Очень трудно говорить под запись с человеком, с которым ты много лет общаешься неформально. Кроме того, не скрою, я очень люблю Андрея Макаревича. Он сам считает, что если «любить», то нельзя сказать, за что. Но я точно знаю. За слог и дух, за полное отсутствие пафоса и будничное мужество называть вещи своими именами. За то, как он смотрит на свою жену. За всех котов, собак и рыб, нарисованных им.
Сейчас Андрей Макаревич находится в Израиле, недавно у него и его жены Эйнат Кляйн родился сын, которого назвали Эйтаном.
— Не так давно твоя жена Эйнат написала в своем фейсбуке, что в ее жизни с появлением ребенка возникло три новых страха: чтобы он не подавился, чтобы он не захлебнулся, и чтобы он хорошо спал. Она на новенького, а какие вызовы принес Эйтан своему папе, ты ведь уже опытный отец?
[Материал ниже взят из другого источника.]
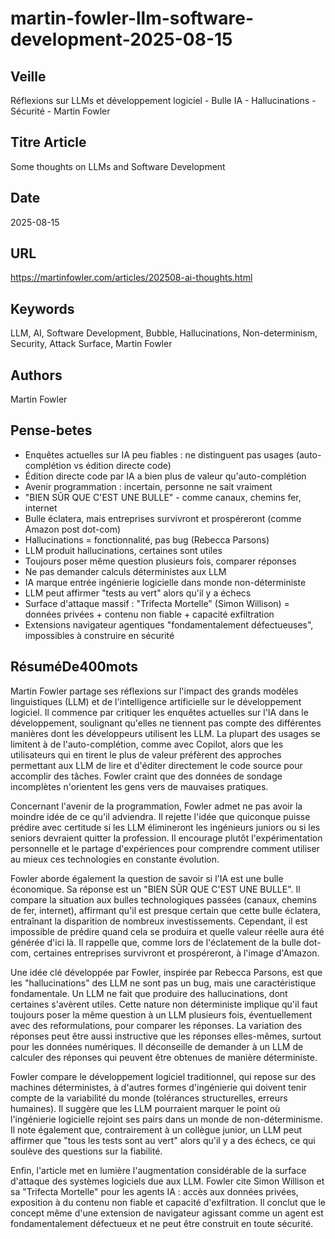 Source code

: # martin-fowler-llm-software-development-2025-08-15
## Veille
Réflexions sur LLMs et développement logiciel - Bulle IA - Hallucinations - Sécurité - Martin Fowler
## Titre Article
Some thoughts on LLMs and Software Development
## Date
2025-08-15
## URL
https://martinfowler.com/articles/202508-ai-thoughts.html
## Keywords
LLM, AI, Software Development, Bubble, Hallucinations, Non-determinism, Security, Attack Surface, Martin Fowler
## Authors
Martin Fowler
## Pense-betes
- Enquêtes actuelles sur IA peu fiables : ne distinguent pas usages (auto-complétion vs édition directe code)
- Édition directe code par IA a bien plus de valeur qu'auto-complétion
- Avenir programmation : incertain, personne ne sait vraiment
- "BIEN SÛR QUE C'EST UNE BULLE" - comme canaux, chemins fer, internet
- Bulle éclatera, mais entreprises survivront et prospéreront (comme Amazon post dot-com)
- Hallucinations = fonctionnalité, pas bug (Rebecca Parsons)
- LLM produit hallucinations, certaines sont utiles
- Toujours poser même question plusieurs fois, comparer réponses
- Ne pas demander calculs déterministes aux LLM
- IA marque entrée ingénierie logicielle dans monde non-déterministe
- LLM peut affirmer "tests au vert" alors qu'il y a échecs
- Surface d'attaque massif : "Trifecta Mortelle" (Simon Willison) = données privées + contenu non fiable + capacité exfiltration
- Extensions navigateur agentiques "fondamentalement défectueuses", impossibles à construire en sécurité
## RésuméDe400mots
Martin Fowler partage ses réflexions sur l'impact des grands modèles linguistiques (LLM) et de l'intelligence artificielle sur le développement logiciel. Il commence par critiquer les enquêtes actuelles sur l'IA dans le développement, soulignant qu'elles ne tiennent pas compte des différentes manières dont les développeurs utilisent les LLM. La plupart des usages se limitent à de l'auto-complétion, comme avec Copilot, alors que les utilisateurs qui en tirent le plus de valeur préfèrent des approches permettant aux LLM de lire et d'éditer directement le code source pour accomplir des tâches. Fowler craint que des données de sondage incomplètes n'orientent les gens vers de mauvaises pratiques.

Concernant l'avenir de la programmation, Fowler admet ne pas avoir la moindre idée de ce qu'il adviendra. Il rejette l'idée que quiconque puisse prédire avec certitude si les LLM élimineront les ingénieurs juniors ou si les seniors devraient quitter la profession. Il encourage plutôt l'expérimentation personnelle et le partage d'expériences pour comprendre comment utiliser au mieux ces technologies en constante évolution.

Fowler aborde également la question de savoir si l'IA est une bulle économique. Sa réponse est un "BIEN SÛR QUE C'EST UNE BULLE". Il compare la situation aux bulles technologiques passées (canaux, chemins de fer, internet), affirmant qu'il est presque certain que cette bulle éclatera, entraînant la disparition de nombreux investissements. Cependant, il est impossible de prédire quand cela se produira et quelle valeur réelle aura été générée d'ici là. Il rappelle que, comme lors de l'éclatement de la bulle dot-com, certaines entreprises survivront et prospéreront, à l'image d'Amazon.

Une idée clé développée par Fowler, inspirée par Rebecca Parsons, est que les "hallucinations" des LLM ne sont pas un bug, mais une caractéristique fondamentale. Un LLM ne fait que produire des hallucinations, dont certaines s'avèrent utiles. Cette nature non déterministe implique qu'il faut toujours poser la même question à un LLM plusieurs fois, éventuellement avec des reformulations, pour comparer les réponses. La variation des réponses peut être aussi instructive que les réponses elles-mêmes, surtout pour les données numériques. Il déconseille de demander à un LLM de calculer des réponses qui peuvent être obtenues de manière déterministe.

Fowler compare le développement logiciel traditionnel, qui repose sur des machines déterministes, à d'autres formes d'ingénierie qui doivent tenir compte de la variabilité du monde (tolérances structurelles, erreurs humaines). Il suggère que les LLM pourraient marquer le point où l'ingénierie logicielle rejoint ses pairs dans un monde de non-déterminisme. Il note également que, contrairement à un collègue junior, un LLM peut affirmer que "tous les tests sont au vert" alors qu'il y a des échecs, ce qui soulève des questions sur la fiabilité.

Enfin, l'article met en lumière l'augmentation considérable de la surface d'attaque des systèmes logiciels due aux LLM. Fowler cite Simon Willison et sa "Trifecta Mortelle" pour les agents IA : accès aux données privées, exposition à du contenu non fiable et capacité d'exfiltration. Il conclut que le concept même d'une extension de navigateur agissant comme un agent est fondamentalement défectueux et ne peut être construit en toute sécurité.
— Прошлый опыт был давно, так что всё как впервые. Он сейчас такой маленький, что я боюсь его взять в руки, вдруг там что-нибудь сломается. Хотя он по всем параметрам в порядке.
— Когда и горе, и радость одновременно – частная огромная радость семьи и тяжкое огромное горе войны, — эти эмоции можно упорядочить? Архитектурно, или как еще, инструментов у тебя полно.
— Архитектура — это как раз та штука, в которой все намешано, поэтому ничего распределять я не собираюсь.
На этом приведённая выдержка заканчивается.